Sweaty, "baggy," scorched," even a bit "skunky." The adjectives spiral off a chart hanging in the coffee curing works, the worst insults a taster can level at a row of beans. And pretty apt for me too, I reckon, five minibus-hours out of Bangalore, on the mad March roads of Karnataka. Here in coffee country, near Chikmagalur, Shaji Philip's garbling sheds and cool laboratory seem monuments to order and sobriety. The sobering bit involves the realities of garbling. Coffee acquires a whole new flavor when you realize that every mouthful requires an army of women to sit cross-legged on a warehouse floor and sort a zillion beans by hand for pennies a day. ? Karnataka's tourist highlights are scattered across the Deccan plains in southwest India, and visiting them entails seemingly interminable drives. When yet another truck painted with gods and lotus flowers bears down on us, each vehicle honking frantically in a ritual attempt to bluster the other into last-ditch capitulation, I realize that resignation rather than rage rules the road. If several tons of Birla cement are as determined as you are not to recognize the opposition's God-given right of way, then hey, that's karma. 

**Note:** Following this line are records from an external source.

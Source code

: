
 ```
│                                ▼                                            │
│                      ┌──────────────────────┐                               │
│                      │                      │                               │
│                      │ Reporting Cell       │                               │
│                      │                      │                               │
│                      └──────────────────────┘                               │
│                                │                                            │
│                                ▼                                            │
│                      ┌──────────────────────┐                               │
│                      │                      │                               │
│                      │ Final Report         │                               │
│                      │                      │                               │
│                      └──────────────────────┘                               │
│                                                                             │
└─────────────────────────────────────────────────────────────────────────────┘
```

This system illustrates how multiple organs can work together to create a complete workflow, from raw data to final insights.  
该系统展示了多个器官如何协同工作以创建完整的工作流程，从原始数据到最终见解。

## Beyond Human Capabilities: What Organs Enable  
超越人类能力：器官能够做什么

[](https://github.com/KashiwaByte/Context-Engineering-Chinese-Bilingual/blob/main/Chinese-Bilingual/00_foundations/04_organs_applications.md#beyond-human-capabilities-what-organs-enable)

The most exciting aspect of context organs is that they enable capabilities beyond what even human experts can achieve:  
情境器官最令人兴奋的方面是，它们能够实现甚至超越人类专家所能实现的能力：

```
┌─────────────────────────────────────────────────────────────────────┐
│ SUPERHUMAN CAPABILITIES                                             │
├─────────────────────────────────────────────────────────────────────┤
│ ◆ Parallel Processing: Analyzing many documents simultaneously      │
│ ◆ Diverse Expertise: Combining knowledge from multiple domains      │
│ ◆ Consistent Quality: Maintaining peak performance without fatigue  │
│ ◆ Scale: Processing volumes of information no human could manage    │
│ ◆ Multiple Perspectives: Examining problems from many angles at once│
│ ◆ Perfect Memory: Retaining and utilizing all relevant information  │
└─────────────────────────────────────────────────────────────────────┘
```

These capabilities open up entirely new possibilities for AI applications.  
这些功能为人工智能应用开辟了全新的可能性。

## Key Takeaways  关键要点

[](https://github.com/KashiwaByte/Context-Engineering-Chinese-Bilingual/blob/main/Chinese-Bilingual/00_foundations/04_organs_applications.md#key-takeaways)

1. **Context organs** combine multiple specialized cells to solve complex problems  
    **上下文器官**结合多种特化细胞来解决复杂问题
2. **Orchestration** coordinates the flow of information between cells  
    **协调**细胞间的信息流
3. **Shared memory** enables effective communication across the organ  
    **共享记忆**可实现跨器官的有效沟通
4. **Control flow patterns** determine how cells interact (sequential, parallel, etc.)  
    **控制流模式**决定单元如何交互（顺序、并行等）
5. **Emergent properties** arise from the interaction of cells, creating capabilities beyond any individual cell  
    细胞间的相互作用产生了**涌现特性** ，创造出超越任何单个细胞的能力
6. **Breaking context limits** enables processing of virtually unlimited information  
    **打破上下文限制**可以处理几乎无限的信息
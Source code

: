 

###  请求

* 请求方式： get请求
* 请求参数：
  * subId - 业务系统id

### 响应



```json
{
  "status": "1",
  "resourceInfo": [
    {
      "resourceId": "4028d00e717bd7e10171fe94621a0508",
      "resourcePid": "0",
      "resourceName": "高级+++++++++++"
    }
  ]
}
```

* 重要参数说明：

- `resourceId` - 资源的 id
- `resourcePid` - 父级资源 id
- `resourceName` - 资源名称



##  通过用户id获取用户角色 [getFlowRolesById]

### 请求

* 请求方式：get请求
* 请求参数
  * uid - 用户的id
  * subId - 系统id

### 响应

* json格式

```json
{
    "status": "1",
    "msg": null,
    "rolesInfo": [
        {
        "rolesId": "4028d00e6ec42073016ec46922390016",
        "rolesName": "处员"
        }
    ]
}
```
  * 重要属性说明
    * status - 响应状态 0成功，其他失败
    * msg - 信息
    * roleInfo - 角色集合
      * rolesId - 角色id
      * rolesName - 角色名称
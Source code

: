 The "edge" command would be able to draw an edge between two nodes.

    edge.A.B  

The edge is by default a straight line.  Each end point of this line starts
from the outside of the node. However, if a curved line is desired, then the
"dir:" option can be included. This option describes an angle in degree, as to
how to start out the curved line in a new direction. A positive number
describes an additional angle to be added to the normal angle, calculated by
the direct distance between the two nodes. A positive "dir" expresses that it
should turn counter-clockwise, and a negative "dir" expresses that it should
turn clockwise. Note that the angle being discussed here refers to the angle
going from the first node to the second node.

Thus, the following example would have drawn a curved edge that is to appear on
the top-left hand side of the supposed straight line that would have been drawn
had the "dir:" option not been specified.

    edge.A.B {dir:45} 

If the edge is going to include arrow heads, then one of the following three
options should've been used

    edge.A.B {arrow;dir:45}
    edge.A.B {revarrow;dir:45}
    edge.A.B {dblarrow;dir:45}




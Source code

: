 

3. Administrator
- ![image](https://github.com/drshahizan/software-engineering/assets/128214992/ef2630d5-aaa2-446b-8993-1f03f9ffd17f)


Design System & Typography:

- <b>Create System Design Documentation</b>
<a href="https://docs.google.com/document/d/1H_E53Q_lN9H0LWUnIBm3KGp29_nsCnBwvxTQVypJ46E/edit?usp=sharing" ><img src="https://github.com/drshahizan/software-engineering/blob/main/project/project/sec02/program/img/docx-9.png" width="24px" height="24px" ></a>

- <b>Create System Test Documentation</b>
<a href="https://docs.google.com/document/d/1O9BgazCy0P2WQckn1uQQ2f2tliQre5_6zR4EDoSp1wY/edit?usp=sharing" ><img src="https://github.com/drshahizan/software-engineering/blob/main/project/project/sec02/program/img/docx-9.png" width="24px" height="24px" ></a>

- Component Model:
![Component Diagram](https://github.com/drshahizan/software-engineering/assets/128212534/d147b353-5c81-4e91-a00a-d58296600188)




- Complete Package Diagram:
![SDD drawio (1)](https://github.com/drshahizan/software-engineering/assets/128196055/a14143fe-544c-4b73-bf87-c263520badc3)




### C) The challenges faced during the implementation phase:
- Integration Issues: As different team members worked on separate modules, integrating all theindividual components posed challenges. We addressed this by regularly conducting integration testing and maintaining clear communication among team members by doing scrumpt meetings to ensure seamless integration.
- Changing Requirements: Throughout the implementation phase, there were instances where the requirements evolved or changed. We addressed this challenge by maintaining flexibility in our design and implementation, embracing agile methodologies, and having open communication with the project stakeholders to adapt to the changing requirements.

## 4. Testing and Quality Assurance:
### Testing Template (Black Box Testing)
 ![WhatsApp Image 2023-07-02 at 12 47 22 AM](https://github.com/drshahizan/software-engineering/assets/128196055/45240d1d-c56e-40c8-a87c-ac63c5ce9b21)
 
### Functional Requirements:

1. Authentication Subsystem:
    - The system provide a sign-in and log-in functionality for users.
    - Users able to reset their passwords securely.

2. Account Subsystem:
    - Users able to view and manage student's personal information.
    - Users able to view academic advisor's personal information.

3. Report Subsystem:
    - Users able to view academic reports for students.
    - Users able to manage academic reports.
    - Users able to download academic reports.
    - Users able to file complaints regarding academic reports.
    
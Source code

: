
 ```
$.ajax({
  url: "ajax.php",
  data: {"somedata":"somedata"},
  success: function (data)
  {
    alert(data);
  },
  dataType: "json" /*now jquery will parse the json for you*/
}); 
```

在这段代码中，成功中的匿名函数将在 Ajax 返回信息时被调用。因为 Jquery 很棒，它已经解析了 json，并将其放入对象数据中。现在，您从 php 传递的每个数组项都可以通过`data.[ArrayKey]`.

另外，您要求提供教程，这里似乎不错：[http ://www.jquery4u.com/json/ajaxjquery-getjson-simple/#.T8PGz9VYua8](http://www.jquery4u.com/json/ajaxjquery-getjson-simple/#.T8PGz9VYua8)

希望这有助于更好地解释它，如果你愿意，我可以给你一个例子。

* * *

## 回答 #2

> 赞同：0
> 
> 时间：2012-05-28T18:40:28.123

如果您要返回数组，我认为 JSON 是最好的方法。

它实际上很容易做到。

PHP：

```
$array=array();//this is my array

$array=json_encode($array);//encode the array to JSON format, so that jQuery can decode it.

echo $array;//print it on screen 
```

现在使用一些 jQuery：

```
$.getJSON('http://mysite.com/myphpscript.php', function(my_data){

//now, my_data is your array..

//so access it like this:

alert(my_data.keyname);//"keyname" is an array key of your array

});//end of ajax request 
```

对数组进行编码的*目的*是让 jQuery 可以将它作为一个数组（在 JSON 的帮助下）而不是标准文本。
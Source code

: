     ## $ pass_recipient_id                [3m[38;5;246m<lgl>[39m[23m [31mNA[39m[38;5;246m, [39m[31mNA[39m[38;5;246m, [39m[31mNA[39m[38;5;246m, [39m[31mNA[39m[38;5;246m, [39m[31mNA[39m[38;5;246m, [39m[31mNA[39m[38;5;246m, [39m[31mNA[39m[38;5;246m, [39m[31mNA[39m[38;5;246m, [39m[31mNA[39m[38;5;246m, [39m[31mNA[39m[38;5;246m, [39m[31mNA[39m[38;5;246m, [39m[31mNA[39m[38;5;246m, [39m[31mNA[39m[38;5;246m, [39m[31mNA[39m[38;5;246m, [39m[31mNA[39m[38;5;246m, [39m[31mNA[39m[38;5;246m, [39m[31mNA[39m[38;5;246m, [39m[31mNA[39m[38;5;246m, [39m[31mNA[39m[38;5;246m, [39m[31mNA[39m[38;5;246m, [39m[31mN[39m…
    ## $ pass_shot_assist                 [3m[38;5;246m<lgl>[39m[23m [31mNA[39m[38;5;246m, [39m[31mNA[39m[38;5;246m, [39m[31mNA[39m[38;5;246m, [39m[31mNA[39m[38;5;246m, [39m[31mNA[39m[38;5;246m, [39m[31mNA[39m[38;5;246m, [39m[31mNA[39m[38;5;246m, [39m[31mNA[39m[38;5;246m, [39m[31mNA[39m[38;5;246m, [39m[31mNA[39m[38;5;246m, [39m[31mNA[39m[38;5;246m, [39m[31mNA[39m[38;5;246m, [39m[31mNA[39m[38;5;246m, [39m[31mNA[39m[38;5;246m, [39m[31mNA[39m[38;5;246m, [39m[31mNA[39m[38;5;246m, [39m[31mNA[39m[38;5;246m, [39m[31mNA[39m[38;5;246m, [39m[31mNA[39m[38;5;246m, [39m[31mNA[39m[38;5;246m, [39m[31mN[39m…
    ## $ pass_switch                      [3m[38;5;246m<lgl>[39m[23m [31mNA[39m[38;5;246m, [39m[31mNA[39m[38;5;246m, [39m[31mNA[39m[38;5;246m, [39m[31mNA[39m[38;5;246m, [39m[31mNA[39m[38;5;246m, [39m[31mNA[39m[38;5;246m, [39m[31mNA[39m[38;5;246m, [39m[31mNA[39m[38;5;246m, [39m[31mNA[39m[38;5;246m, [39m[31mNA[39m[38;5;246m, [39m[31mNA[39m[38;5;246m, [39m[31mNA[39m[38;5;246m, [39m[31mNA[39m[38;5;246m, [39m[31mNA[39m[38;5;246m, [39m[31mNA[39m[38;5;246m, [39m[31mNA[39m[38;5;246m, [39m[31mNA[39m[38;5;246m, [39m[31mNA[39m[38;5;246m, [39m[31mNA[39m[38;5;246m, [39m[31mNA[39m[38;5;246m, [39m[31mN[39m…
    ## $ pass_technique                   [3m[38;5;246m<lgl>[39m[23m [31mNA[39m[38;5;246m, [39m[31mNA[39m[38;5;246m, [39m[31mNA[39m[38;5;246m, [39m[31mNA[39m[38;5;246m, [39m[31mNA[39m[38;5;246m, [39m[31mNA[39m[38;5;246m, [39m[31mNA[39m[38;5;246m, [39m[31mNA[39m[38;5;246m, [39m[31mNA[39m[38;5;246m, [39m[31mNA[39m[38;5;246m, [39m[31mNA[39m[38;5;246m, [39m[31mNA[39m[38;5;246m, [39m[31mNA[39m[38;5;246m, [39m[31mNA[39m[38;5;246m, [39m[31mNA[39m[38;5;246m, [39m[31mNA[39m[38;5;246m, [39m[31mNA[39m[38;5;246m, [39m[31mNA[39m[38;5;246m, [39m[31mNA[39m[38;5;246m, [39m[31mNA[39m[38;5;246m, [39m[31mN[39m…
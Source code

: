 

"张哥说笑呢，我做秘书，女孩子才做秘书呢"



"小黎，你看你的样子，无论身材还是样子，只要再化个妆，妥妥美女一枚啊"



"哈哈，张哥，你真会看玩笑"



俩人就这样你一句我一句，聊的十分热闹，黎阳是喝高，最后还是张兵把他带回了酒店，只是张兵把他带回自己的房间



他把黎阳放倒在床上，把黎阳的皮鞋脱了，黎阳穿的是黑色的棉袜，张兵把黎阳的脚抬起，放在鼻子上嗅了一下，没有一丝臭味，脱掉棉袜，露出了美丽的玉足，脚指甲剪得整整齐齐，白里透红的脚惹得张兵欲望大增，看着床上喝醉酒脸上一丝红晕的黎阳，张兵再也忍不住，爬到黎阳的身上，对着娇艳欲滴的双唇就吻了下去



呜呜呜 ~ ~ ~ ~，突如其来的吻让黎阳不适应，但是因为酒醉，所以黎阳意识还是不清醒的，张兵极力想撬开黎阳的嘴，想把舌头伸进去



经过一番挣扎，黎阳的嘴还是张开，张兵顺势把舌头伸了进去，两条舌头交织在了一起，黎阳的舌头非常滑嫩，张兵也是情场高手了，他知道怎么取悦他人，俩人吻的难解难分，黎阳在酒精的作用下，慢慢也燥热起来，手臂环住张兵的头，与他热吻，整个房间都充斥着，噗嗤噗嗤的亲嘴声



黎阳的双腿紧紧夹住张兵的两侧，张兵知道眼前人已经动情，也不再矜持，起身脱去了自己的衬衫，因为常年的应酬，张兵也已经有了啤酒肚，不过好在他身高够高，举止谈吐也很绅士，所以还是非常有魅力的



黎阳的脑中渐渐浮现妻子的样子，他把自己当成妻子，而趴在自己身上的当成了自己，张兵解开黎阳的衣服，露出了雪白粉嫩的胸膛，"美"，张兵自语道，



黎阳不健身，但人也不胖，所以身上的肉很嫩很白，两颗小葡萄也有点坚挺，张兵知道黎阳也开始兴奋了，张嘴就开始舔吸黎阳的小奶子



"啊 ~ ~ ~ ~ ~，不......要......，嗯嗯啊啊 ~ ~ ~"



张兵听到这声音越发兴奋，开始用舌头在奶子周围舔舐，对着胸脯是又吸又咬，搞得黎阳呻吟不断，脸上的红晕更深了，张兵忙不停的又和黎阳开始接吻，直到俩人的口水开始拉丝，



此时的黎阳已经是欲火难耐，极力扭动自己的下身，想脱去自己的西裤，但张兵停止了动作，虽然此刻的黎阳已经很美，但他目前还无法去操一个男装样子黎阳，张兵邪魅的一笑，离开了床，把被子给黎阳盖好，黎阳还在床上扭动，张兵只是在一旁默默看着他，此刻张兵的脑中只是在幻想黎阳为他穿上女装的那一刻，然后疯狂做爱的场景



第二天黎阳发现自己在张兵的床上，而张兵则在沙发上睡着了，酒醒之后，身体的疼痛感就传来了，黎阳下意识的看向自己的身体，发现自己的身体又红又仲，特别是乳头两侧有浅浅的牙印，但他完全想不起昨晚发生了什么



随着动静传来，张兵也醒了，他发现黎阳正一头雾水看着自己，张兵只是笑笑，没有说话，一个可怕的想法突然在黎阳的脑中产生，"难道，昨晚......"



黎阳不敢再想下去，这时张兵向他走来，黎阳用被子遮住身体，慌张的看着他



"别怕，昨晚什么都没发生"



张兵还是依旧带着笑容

We trundle over seas of rice husks, spread under passing traffic wheels for a last threshing. As I watch the schoolboys playing cricket under the dusty mangoes, the tailor working beneath his umbrella, the bicycle wobbling under its load of water pots, the crowd milling about a circus tent, I am reminded of Kim, Rudyard Kipling's love letter to the roads of India: "Such a river of life as nowhere else exits in the world.
A loaded elephant, his tusks handsomely bound with brass, sways along the verge behind five old men in saffron robes, their ash-striped foreheads proclaiming them to be devotees of Shiva. Already a three-months' march from their monastery near Mumbai, the swamis are touring the holy places of southern India, sleeping in pilgrim hostels, relying on the hospitality of the villages to sustain them on the long road to Cape Cormorin. Accepting our donation, their leader proffers a neatly receipted account book. And the bundled elephant? "That is the luggage of the saints," explains the swami with dignity.
Would the saints make it to the superb Hoysala temples, near Hassan, on the edge of the Western Ghats? March is an auspicious time for the worship of Surya, the sun god, and the star-shaped temples at both Halebid and Belur are thronged with holiday crowds: scrubbed schoolchildren, a boy with a wicker fish trap, the family of a woman with a shaved head and gold jewelry who has come to ask a blessing from the goddess Parvati. The air within the shrines comes thickened with incense and the scent of clarified butter on hot stone.